══ Material for this exercise ══

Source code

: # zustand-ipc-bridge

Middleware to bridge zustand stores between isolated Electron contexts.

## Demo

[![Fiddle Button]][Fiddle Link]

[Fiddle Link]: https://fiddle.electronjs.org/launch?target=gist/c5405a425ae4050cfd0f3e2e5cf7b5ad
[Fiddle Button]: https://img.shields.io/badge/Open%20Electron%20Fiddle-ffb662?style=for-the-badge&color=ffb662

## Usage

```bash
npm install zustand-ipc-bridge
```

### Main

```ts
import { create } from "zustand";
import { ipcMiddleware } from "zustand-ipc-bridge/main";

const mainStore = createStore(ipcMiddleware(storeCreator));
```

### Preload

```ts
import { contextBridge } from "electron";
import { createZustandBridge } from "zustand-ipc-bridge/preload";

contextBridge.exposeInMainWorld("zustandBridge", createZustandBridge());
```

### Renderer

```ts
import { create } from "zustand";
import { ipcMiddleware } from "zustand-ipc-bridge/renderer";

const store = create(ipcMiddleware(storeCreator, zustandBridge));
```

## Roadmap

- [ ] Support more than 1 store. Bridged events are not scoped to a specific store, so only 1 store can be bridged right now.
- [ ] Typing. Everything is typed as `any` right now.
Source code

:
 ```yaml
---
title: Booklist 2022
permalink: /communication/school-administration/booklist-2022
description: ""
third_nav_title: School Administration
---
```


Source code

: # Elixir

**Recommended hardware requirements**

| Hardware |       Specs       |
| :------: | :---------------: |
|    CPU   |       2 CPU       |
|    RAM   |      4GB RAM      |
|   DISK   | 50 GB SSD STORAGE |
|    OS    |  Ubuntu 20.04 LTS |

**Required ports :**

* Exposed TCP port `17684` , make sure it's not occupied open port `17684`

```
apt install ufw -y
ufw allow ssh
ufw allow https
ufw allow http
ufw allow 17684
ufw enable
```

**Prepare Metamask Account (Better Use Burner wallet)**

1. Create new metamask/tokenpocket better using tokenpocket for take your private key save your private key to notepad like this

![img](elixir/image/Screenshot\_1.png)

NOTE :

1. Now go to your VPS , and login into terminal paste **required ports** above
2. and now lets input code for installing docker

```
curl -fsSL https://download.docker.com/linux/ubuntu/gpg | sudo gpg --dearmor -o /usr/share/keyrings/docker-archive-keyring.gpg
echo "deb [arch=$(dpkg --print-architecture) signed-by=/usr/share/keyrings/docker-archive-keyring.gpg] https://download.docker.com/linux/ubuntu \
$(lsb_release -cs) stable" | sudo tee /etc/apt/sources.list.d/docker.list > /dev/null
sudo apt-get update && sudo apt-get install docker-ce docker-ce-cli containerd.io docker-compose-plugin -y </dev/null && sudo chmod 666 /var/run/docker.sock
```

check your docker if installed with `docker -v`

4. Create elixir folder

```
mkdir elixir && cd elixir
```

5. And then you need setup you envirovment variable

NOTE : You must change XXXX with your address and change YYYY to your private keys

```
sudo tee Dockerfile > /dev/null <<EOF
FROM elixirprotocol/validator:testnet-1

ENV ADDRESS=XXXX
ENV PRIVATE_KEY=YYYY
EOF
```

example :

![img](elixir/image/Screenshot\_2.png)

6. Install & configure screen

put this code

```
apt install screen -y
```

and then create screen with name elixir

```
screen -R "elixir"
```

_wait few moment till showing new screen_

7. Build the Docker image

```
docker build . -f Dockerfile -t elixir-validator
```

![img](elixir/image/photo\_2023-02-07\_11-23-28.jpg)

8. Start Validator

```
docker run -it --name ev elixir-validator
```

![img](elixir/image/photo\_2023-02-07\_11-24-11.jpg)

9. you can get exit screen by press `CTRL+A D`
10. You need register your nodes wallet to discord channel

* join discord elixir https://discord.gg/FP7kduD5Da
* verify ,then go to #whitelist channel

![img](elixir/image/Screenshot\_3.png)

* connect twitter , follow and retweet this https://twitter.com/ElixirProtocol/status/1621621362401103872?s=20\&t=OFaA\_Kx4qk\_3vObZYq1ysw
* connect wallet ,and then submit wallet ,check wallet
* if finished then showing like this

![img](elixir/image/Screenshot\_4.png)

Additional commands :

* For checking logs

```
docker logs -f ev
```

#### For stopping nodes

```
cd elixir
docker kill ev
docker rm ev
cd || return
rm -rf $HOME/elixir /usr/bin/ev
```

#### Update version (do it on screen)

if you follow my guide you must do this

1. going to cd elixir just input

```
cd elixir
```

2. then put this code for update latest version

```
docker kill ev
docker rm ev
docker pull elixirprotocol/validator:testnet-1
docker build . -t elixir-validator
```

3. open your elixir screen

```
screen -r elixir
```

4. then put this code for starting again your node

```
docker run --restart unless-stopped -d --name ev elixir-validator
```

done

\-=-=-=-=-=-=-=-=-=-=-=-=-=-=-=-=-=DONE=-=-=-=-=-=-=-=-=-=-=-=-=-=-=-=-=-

═══

# Exercise goal
Print each line of the data exactly as it was written.

# Result of this task
Source code

: # zustand-ipc-bridge

Middleware to bridge zustand stores between isolated Electron contexts.

## Demo

[![Fiddle Button]][Fiddle Link]

[Fiddle Link]: https://fiddle.electronjs.org/launch?target=gist/c5405a425ae4050cfd0f3e2e5cf7b5ad
[Fiddle Button]: https://img.shields.io/badge/Open%20Electron%20Fiddle-ffb662?style=for-the-badge&color=ffb662

## Usage

```bash
npm install zustand-ipc-bridge
```

### Main

```ts
import { create } from "zustand";
import { ipcMiddleware } from "zustand-ipc-bridge/main";

const mainStore = createStore(ipcMiddleware(storeCreator));
```

### Preload

```ts
import { contextBridge } from "electron";
import { createZustandBridge } from "zustand-ipc-bridge/preload";

contextBridge.exposeInMainWorld("zustandBridge", createZustandBridge());
```

### Renderer

```ts
import { create } from "zustand";
import { ipcMiddleware } from "zustand-ipc-bridge/renderer";

const store = create(ipcMiddleware(storeCreator, zustandBridge));
```

## Roadmap

- [ ] Support more than 1 store. Bridged events are not scoped to a specific store, so only 1 store can be bridged right now.
- [ ] Typing. Everything is typed as `any` right now.
Source code

:
 ```yaml
---
title: Booklist 2022
permalink: /communication/school-administration/booklist-2022
description: ""
third_nav_title: School Administration
---
```


Source code

: # Elixir

**Recommended hardware requirements**

| Hardware |       Specs       |
| :------: | :---------------: |
|    CPU   |       2 CPU       |
|    RAM   |      4GB RAM      |
|   DISK   | 50 GB SSD STORAGE |
|    OS    |  Ubuntu 20.04 LTS |

**Required ports :**

* Exposed TCP port `17684` , make sure it's not occupied open port `17684`

```
apt install ufw -y
ufw allow ssh
ufw allow https
ufw allow http
ufw allow 17684
ufw enable
```

**Prepare Metamask Account (Better Use Burner wallet)**

1. Create new metamask/tokenpocket better using tokenpocket for take your private key save your private key to notepad like this

![img](elixir/image/Screenshot\_1.png)

NOTE :

1. Now go to your VPS , and login into terminal paste **required ports** above
2. and now lets input code for installing docker

```
curl -fsSL https://download.docker.com/linux/ubuntu/gpg | sudo gpg --dearmor -o /usr/share/keyrings/docker-archive-keyring.gpg
echo "deb [arch=$(dpkg --print-architecture) signed-by=/usr/share/keyrings/docker-archive-keyring.gpg] https://download.docker.com/linux/ubuntu \
$(lsb_release -cs) stable" | sudo tee /etc/apt/sources.list.d/docker.list > /dev/null
sudo apt-get update && sudo apt-get install docker-ce docker-ce-cli containerd.io docker-compose-plugin -y </dev/null && sudo chmod 666 /var/run/docker.sock
```

check your docker if installed with `docker -v`

4. Create elixir folder

```
mkdir elixir && cd elixir
```

5. And then you need setup you envirovment variable

NOTE : You must change XXXX with your address and change YYYY to your private keys

```
sudo tee Dockerfile > /dev/null <<EOF
FROM elixirprotocol/validator:testnet-1

ENV ADDRESS=XXXX
ENV PRIVATE_KEY=YYYY
EOF
```

example :

![img](elixir/image/Screenshot\_2.png)

6. Install & configure screen

put this code

```
apt install screen -y
```

and then create screen with name elixir

```
screen -R "elixir"
```

_wait few moment till showing new screen_

7. Build the Docker image

```
docker build . -f Dockerfile -t elixir-validator
```

![img](elixir/image/photo\_2023-02-07\_11-23-28.jpg)

8. Start Validator

```
docker run -it --name ev elixir-validator
```

![img](elixir/image/photo\_2023-02-07\_11-24-11.jpg)

9. you can get exit screen by press `CTRL+A D`
10. You need register your nodes wallet to discord channel

* join discord elixir https://discord.gg/FP7kduD5Da
* verify ,then go to #whitelist channel

![img](elixir/image/Screenshot\_3.png)

* connect twitter , follow and retweet this https://twitter.com/ElixirProtocol/status/1621621362401103872?s=20\&t=OFaA\_Kx4qk\_3vObZYq1ysw
* connect wallet ,and then submit wallet ,check wallet
* if finished then showing like this

![img](elixir/image/Screenshot\_4.png)

Additional commands :

* For checking logs

```
docker logs -f ev
```

#### For stopping nodes

```
cd elixir
docker kill ev
docker rm ev
cd || return
rm -rf $HOME/elixir /usr/bin/ev
```

#### Update version (do it on screen)

if you follow my guide you must do this

1. going to cd elixir just input

```
cd elixir
```

2. then put this code for update latest version

```
docker kill ev
docker rm ev
docker pull elixirprotocol/validator:testnet-1
docker build . -t elixir-validator
```

3. open your elixir screen

```
screen -r elixir
```

4. then put this code for starting again your node

```
docker run --restart unless-stopped -d --name ev elixir-validator
```

done

\-=-=-=-=-=-=-=-=-=-=-=-=-=-=-=-=-=DONE=-=-=-=-=-=-=-=-=-=-=-=-=-=-=-=-=-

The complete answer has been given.